● **TASK REQUIREMENTS**: Below are the records; work out how many lines among them contain "instance", and write nothing besides that number.

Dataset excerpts

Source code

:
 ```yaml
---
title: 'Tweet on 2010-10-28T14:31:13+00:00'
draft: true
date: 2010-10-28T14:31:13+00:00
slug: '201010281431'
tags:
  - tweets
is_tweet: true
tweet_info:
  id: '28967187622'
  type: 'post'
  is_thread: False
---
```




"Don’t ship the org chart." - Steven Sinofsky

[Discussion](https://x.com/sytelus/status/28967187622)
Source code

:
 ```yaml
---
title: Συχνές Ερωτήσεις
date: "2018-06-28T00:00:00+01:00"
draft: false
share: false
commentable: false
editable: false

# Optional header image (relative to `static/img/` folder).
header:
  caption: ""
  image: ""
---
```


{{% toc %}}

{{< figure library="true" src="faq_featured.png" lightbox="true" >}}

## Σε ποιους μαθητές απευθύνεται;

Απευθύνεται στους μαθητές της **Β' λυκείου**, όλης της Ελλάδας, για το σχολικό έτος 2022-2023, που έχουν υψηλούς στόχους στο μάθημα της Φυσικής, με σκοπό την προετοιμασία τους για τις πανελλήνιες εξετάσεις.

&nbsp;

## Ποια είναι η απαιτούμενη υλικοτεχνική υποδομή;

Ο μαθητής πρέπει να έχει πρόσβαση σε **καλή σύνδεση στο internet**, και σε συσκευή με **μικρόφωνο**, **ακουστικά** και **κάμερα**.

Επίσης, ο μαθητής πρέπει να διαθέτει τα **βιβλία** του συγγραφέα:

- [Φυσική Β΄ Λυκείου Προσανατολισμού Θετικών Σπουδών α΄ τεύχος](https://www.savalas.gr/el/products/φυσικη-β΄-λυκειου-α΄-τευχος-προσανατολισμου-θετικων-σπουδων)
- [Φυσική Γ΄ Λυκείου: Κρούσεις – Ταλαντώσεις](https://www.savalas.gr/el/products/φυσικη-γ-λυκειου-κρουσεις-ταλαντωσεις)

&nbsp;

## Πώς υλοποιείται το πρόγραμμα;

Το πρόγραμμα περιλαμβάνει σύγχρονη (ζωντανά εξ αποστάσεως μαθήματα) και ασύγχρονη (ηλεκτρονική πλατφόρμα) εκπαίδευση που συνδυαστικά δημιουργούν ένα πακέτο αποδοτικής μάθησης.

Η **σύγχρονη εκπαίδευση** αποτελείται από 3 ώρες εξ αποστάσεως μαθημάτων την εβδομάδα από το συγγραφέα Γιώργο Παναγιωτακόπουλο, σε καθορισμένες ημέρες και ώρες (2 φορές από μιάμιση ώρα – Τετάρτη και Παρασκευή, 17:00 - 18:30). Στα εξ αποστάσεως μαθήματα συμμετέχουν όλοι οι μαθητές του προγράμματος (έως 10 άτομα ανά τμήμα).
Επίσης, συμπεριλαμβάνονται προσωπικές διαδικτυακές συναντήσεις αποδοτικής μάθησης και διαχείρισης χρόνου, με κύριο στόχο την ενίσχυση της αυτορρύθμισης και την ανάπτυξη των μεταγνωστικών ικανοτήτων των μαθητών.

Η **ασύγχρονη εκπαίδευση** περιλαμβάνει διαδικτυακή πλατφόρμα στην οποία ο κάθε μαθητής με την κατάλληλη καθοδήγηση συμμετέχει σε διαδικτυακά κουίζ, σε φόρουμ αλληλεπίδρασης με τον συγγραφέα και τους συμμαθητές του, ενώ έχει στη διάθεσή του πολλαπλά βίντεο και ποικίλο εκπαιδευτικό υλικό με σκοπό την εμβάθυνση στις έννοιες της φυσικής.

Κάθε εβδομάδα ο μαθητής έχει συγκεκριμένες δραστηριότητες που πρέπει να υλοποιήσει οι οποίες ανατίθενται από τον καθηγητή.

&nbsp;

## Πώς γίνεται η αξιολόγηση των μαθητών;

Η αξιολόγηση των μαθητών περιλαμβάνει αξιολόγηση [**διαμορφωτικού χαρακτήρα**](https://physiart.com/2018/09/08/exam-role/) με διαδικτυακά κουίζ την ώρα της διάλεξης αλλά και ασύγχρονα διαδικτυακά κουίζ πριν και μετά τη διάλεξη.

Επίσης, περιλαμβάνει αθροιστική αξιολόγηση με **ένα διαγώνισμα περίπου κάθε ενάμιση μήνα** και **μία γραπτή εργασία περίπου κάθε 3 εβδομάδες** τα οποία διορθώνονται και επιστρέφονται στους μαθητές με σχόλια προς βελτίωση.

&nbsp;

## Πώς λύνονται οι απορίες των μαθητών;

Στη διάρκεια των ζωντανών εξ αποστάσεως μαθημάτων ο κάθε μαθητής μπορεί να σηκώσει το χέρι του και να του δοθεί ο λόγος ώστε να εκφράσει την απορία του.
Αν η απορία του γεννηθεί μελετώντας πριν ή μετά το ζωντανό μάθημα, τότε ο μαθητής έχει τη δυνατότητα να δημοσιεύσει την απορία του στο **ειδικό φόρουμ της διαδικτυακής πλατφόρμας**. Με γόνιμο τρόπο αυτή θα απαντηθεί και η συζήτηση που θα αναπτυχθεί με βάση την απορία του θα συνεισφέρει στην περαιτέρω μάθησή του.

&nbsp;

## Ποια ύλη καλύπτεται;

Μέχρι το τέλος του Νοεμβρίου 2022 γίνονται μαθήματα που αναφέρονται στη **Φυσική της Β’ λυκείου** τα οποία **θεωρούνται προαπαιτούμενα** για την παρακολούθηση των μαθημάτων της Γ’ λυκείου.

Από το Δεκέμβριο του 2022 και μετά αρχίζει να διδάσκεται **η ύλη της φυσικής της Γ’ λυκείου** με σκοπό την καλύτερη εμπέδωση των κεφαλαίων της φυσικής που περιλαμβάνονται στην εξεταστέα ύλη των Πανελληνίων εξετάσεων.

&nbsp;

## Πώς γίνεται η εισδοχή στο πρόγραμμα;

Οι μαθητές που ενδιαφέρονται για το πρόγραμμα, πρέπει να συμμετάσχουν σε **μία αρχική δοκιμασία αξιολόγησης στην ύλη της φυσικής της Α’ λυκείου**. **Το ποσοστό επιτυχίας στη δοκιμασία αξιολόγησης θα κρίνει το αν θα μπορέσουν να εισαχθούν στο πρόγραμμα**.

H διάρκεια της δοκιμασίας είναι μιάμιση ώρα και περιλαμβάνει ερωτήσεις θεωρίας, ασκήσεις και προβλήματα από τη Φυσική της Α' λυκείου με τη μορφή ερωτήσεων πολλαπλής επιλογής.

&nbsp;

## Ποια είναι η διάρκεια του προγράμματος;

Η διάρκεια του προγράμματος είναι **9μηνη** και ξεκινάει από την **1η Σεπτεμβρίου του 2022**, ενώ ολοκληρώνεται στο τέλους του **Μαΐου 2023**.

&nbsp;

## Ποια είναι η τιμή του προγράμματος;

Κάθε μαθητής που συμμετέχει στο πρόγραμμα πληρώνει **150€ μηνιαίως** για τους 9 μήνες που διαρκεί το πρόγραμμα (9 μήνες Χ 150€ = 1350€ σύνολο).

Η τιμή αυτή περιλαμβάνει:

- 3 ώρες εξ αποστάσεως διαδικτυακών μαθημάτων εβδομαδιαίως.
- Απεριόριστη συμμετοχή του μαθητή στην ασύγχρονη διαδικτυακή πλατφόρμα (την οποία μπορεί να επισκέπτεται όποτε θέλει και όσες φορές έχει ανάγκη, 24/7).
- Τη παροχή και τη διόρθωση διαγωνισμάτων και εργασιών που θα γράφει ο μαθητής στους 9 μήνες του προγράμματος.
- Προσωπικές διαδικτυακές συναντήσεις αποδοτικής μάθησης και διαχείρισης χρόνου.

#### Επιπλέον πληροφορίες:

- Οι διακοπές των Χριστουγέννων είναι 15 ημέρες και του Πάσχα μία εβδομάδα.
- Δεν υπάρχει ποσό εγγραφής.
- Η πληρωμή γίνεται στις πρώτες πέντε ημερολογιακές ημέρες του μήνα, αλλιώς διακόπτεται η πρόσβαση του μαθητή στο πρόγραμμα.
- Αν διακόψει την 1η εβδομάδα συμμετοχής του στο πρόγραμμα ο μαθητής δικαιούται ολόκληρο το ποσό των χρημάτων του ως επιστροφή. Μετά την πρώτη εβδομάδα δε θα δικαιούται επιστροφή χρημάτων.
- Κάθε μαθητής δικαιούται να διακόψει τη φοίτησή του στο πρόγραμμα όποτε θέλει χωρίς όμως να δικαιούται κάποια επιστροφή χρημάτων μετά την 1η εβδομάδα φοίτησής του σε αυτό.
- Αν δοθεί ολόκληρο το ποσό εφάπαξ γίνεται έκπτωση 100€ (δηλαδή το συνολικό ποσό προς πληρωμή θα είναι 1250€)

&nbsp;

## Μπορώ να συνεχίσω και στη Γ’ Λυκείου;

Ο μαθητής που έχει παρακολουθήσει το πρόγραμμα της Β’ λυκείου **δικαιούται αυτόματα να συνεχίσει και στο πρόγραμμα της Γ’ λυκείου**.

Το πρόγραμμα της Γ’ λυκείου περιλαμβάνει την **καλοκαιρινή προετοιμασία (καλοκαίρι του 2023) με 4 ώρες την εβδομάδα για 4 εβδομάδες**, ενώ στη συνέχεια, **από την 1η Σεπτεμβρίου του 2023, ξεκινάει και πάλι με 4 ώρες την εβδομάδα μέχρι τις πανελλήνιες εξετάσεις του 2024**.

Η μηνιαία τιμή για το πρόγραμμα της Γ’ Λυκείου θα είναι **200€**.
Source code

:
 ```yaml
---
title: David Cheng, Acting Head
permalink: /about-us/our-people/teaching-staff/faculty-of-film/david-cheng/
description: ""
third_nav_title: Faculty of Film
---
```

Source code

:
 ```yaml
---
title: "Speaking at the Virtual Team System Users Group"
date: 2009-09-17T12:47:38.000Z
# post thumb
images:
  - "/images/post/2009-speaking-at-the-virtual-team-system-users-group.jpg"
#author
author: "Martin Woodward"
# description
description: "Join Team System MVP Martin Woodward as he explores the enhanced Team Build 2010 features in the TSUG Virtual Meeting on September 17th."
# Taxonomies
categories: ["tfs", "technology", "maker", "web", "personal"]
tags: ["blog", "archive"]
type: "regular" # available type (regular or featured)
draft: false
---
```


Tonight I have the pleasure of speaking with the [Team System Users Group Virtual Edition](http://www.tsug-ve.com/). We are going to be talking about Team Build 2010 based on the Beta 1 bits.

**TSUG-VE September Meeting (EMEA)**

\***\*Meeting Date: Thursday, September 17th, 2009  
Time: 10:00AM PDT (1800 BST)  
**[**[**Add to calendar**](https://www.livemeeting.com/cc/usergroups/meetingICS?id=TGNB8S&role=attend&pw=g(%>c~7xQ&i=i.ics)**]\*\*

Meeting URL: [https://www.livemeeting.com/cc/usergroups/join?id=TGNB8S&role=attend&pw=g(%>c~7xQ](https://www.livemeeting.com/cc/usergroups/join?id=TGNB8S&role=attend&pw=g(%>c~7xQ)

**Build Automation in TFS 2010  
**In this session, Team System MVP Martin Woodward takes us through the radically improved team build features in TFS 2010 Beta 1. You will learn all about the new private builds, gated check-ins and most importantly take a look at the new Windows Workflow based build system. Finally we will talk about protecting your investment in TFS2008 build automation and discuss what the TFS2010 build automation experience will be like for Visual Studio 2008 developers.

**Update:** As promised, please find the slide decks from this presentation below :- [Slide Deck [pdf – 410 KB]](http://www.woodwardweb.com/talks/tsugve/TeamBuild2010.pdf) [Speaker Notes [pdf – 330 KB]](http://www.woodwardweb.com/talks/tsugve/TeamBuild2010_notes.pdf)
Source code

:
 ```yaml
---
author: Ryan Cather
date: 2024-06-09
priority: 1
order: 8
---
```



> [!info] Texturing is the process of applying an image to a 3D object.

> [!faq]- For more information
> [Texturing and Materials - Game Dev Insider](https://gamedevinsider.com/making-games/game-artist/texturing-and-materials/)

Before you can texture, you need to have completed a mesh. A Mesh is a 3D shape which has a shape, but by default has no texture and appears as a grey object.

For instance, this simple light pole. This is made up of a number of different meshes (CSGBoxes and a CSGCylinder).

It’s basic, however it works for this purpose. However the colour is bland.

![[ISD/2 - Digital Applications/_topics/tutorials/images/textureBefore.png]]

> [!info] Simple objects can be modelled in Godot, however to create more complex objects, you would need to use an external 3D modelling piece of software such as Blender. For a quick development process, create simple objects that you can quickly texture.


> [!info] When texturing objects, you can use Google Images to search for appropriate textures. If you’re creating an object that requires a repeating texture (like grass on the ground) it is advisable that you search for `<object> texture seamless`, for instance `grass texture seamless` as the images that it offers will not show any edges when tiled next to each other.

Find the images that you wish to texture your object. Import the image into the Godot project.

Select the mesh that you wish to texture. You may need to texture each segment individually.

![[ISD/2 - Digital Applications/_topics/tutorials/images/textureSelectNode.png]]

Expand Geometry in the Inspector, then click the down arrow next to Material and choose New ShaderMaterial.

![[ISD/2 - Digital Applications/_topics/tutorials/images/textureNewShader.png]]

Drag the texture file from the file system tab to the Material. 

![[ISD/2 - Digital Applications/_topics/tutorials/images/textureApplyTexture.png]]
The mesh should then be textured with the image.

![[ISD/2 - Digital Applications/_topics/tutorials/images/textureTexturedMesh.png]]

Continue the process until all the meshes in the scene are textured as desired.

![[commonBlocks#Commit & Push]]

● **ANSWER SPACE**: 2